It is also difficult to find out if the rules are complete -- is every
possible case covered?
To express complex rules and conditions we need precise notations: decision tables,
and/or tables, logic trees, Karnaugh maps,
activity diagrams/flow charts, mathematical logic, ...
plus other techniques discussed in
[ ../cs556/ ]
Formal Methods. Some of the best known are discussed below.
Formalizing and checking procedures and
rules is time consuming but essential.
Once found, there are many ways of resolving inconsistencies and
completing the rules. However these should not be invented by a programmer
or an analyst -- you need to talk to the people involved in the
system -- the stakeholders -- to resolve inconsistent and incomplete rules
and procedures.
All rules refer to things that vary. Discovering them is important.
Defining their possible values is vitals. When they are Boolean
(either true or false) they are called conditions.

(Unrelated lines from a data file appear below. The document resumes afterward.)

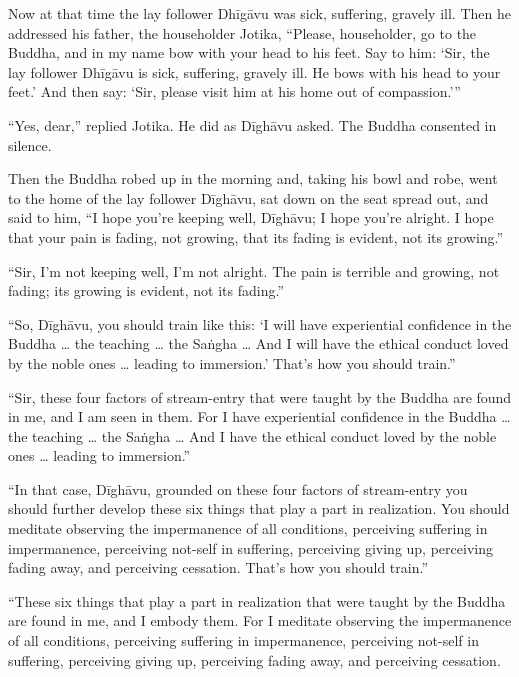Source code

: \documentclass[12pt,openany]{book}%
\begin{document}
Now at that time the lay follower \textsanskrit{Dhīgāvu} was sick, suffering, gravely ill. Then he addressed his father, the householder Jotika, “Please, householder, go to the Buddha, and in my name bow with your head to his feet. Say to him: ‘Sir, the lay follower \textsanskrit{Dhīgāvu} is sick, suffering, gravely ill. He bows with his head to your feet.’ And then say: ‘Sir, please visit him at his home out of compassion.’” 

“Yes, dear,” replied Jotika. He did as \textsanskrit{Dīghāvu} asked. The Buddha consented in silence. 

Then the Buddha robed up in the morning and, taking his bowl and robe, went to the home of the lay follower \textsanskrit{Dīghāvu}, sat down on the seat spread out, and said to him, “I hope you’re keeping well, \textsanskrit{Dīghāvu}; I hope you’re alright. I hope that your pain is fading, not growing, that its fading is evident, not its growing.” 

“Sir, I’m not keeping well, I’m not alright. The pain is terrible and growing, not fading; its growing is evident, not its fading.” 

“So, \textsanskrit{Dīghāvu}, you should train like this: ‘I will have experiential confidence in the Buddha … the teaching … the \textsanskrit{Saṅgha} … And I will have the ethical conduct loved by the noble ones … leading to immersion.’ That’s how you should train.” 

“Sir, these four factors of stream-entry that were taught by the Buddha are found in me, and I am seen in them. For I have experiential confidence in the Buddha … the teaching … the \textsanskrit{Saṅgha} … And I have the ethical conduct loved by the noble ones … leading to immersion.” 

“In that case, \textsanskrit{Dīghāvu}, grounded on these four factors of stream-entry you should further develop these six things that play a part in realization. You should meditate observing the impermanence of all conditions, perceiving suffering in impermanence, perceiving not-self in suffering, perceiving giving up, perceiving fading away, and perceiving cessation. That’s how you should train.” 

“These six things that play a part in realization that were taught by the Buddha are found in me, and I embody them. For I meditate observing the impermanence of all conditions, perceiving suffering in impermanence, perceiving not-self in suffering, perceiving giving up, perceiving fading away, and perceiving cessation. 
\end{document}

For example, in the RULES above we have
six obvious Boolean variables.
- the person has a club card.
- today is Tuesday.
- the person is a senior.
- the discount is 10%.
- the discount is 5%.
- the discount is 0%.
Another formulation has three Boolean variables and a numerical discount
- the person has a club card.
- today is Tuesday.
- the person is a senior.
- the discount is either 0%, 5% or 10%.
Giving them short names is a helpful shorthand.
It also helps to document that part the variables play in
the rule you are working on: some variables are given and others are goals.
The givens are also known as inputs and the goals as outputs.
For example
- GIVENS::=following
- the person has a club card.
- today is Tuesday.
- the person is a senior.
- GOAL::=following
- the discount is either 0%, 5% or 10%.
The rule will either show you how to work out the goals from the givens or it, at least
tells how the goal variable is constrained by the given variables.
Some notations (below) force you to express every
variable as a Boolean variable (values True or False). The better notations
allow a variable to have other values. Numbers are very useful for many rules.
The can represent money, discounts, heights, counts, widths, velocities, and so
on.
Rules that appear in systems -- also known as constraints can be -- can
be classified as being natural because they are true automatically.
Other rules are required -- they must be enforced by the system we are designing.
These are abbreviated NAT and REQ. The system itself will enforce certain rules.
Call these SYS, and then we must have
- if NAT and SYS then REQ,
for the system to meet the requirements.
Notice that when to systems are connected and work together then what is
REQ in one is NAT in the other! In other words each system is REQuired
to provide the NATural given assumptions for the other. For example
suppose that process INPUT is outputting numbers to a process called
SQRT, then INPUT is REQuired to provedie numbers that are not
negative,
but SQRT can then assume that it is given nonnegative numbers. Something
like this happens on every data flow in a DFD -- the source is required
to meet the natural assumptions of the destination.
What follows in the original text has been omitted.